Matrix-Vector Multiplication
Multiplying a matrix by a vector produces a new vector. The matrix is a transformation — it rotates, scales, or projects the input into a new space. Every neural network layer is this operation.
Intuition First
Imagine you have a machine that takes a 3D point and outputs a 2D point. You feed it [x, y, z], it applies some rule, and out comes [a, b]. That machine is a matrix.
More concretely: every linear neural network layer is exactly this. You have a weight matrix W. You feed it an input vector x. Out comes an output vector y. The layer is transforming the input — reshaping, rotating, and scaling it into a new representation.
This is matrix-vector multiplication: y = W @ x.
What's Actually Happening
You can think about y = Ax in two complementary ways — they give the same result, but each reveals different structure.
Row view: each output entry y[i] is a dot product between row i of A and the full input x.

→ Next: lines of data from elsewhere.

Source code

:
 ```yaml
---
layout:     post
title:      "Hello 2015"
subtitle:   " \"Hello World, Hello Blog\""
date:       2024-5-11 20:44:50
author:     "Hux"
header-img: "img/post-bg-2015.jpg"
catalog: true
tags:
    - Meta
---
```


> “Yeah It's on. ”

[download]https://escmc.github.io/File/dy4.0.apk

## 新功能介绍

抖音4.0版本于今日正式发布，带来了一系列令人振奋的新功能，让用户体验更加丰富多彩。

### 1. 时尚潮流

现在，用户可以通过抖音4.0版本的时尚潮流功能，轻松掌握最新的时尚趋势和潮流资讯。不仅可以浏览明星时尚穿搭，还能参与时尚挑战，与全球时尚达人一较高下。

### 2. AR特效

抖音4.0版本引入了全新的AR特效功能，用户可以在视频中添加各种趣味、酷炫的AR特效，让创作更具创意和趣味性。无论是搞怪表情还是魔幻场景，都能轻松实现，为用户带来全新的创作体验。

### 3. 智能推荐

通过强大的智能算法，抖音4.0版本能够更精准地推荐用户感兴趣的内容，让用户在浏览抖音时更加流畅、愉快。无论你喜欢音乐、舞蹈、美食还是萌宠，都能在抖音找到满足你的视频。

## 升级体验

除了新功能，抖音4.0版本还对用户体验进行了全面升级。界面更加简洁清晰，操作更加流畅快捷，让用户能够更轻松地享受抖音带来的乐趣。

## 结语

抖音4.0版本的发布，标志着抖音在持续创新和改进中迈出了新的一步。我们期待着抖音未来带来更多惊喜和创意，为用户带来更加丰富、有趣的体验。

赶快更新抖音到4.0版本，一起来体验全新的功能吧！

It asks: "how much does x align with this row direction?"
Column view: Ax is a weighted sum of A's columns, where the weights are the entries of x:
Ax = x[0]·(col 0) + x[1]·(col 1) + ... + x[n-1]·(col n-1)
The column view is key: the output always lives in the column space of A — the set of all linear combinations of A's columns. A can never produce a result outside this space, no matter what you put in.
Build the Idea Step-by-Step
Formal Explanation
For A (m×n) and x (n-dim):
y = Ax
y[i] = Σⱼ A[i,j] · x[j] (row view: dot product with row i)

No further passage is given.